With the pictures left out, write every entry down exactly.

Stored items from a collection
========================

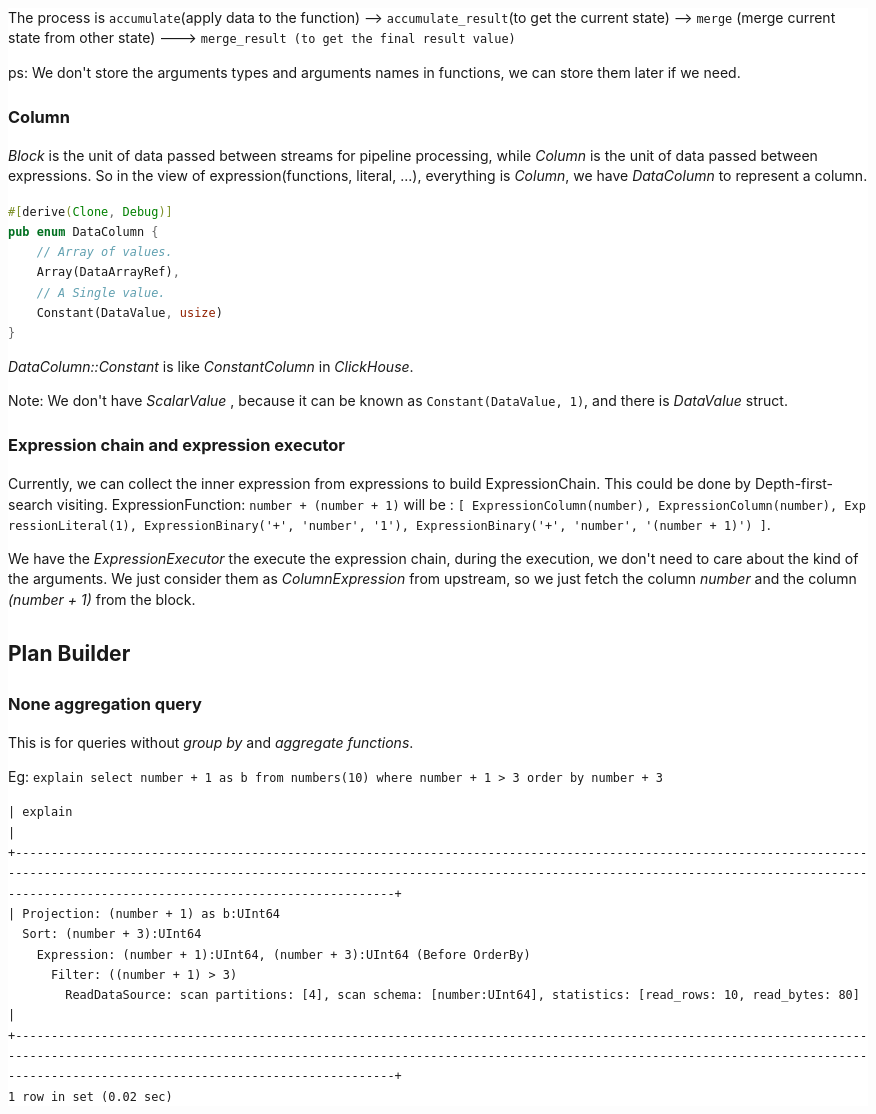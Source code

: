The process is `accumulate`(apply data to the function) --> `accumulate_result`(to get the current state) --> `merge` (merge current state from other state) ---> `merge_result (to get the final result value)`

ps: We don't store the arguments types and arguments names in functions, we can store them later if we need.

### Column

_Block_ is the unit of data passed between streams for pipeline processing, while _Column_ is the unit of data passed between expressions.
So in the view of expression(functions, literal, ...), everything is _Column_, we have _DataColumn_ to represent a column.

```rust
#[derive(Clone, Debug)]
pub enum DataColumn {
    // Array of values.
    Array(DataArrayRef),
    // A Single value.
    Constant(DataValue, usize)
}
```

_DataColumn::Constant_ is like _ConstantColumn_ in _ClickHouse_.

Note: We don't have _ScalarValue_ , because it can be known as `Constant(DataValue, 1)`, and there is _DataValue_ struct.

### Expression chain and expression executor

Currently, we can collect the inner expression from expressions to build ExpressionChain. This could be done by Depth-first-search visiting. ExpressionFunction: `number + (number + 1)` will be : `[ ExpressionColumn(number), ExpressionColumn(number), ExpressionLiteral(1), ExpressionBinary('+', 'number', '1'), ExpressionBinary('+', 'number', '(number + 1)') ]`.

We have the _ExpressionExecutor_ the execute the expression chain, during the execution, we don't need to care about the kind of the arguments. We just consider them as _ColumnExpression_ from upstream, so we just fetch the column _number_ and the column _(number + 1)_ from the block.

## Plan Builder

### None aggregation query

This is for queries without _group by_ and _aggregate functions_.

Eg: `explain select number + 1 as b from numbers(10) where number + 1 > 3 order by number + 3 `

```
| explain                                                                                                                                                                                                                                                                                             |
+-----------------------------------------------------------------------------------------------------------------------------------------------------------------------------------------------------------------------------------------------------------------------------------------------------+
| Projection: (number + 1) as b:UInt64
  Sort: (number + 3):UInt64
    Expression: (number + 1):UInt64, (number + 3):UInt64 (Before OrderBy)
      Filter: ((number + 1) > 3)
        ReadDataSource: scan partitions: [4], scan schema: [number:UInt64], statistics: [read_rows: 10, read_bytes: 80] |
+-----------------------------------------------------------------------------------------------------------------------------------------------------------------------------------------------------------------------------------------------------------------------------------------------------+
1 row in set (0.02 sec)
```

========================

Answer for this exercise —
Source code

:The process is `accumulate`(apply data to the function) --> `accumulate_result`(to get the current state) --> `merge` (merge current state from other state) ---> `merge_result (to get the final result value)`

ps: We don't store the arguments types and arguments names in functions, we can store them later if we need.

### Column

_Block_ is the unit of data passed between streams for pipeline processing, while _Column_ is the unit of data passed between expressions.
So in the view of expression(functions, literal, ...), everything is _Column_, we have _DataColumn_ to represent a column.

```rust
#[derive(Clone, Debug)]
pub enum DataColumn {
    // Array of values.
    Array(DataArrayRef),
    // A Single value.
    Constant(DataValue, usize)
}
```

_DataColumn::Constant_ is like _ConstantColumn_ in _ClickHouse_.

Note: We don't have _ScalarValue_ , because it can be known as `Constant(DataValue, 1)`, and there is _DataValue_ struct.

### Expression chain and expression executor

Currently, we can collect the inner expression from expressions to build ExpressionChain. This could be done by Depth-first-search visiting. ExpressionFunction: `number + (number + 1)` will be : `[ ExpressionColumn(number), ExpressionColumn(number), ExpressionLiteral(1), ExpressionBinary('+', 'number', '1'), ExpressionBinary('+', 'number', '(number + 1)') ]`.

We have the _ExpressionExecutor_ the execute the expression chain, during the execution, we don't need to care about the kind of the arguments. We just consider them as _ColumnExpression_ from upstream, so we just fetch the column _number_ and the column _(number + 1)_ from the block.

## Plan Builder

### None aggregation query

This is for queries without _group by_ and _aggregate functions_.

Eg: `explain select number + 1 as b from numbers(10) where number + 1 > 3 order by number + 3 `

```
| explain                                                                                                                                                                                                                                                                                             |
+-----------------------------------------------------------------------------------------------------------------------------------------------------------------------------------------------------------------------------------------------------------------------------------------------------+
| Projection: (number + 1) as b:UInt64
  Sort: (number + 3):UInt64
    Expression: (number + 1):UInt64, (number + 3):UInt64 (Before OrderBy)
      Filter: ((number + 1) > 3)
        ReadDataSource: scan partitions: [4], scan schema: [number:UInt64], statistics: [read_rows: 10, read_bytes: 80] |
+-----------------------------------------------------------------------------------------------------------------------------------------------------------------------------------------------------------------------------------------------------------------------------------------------------+
1 row in set (0.02 sec)
```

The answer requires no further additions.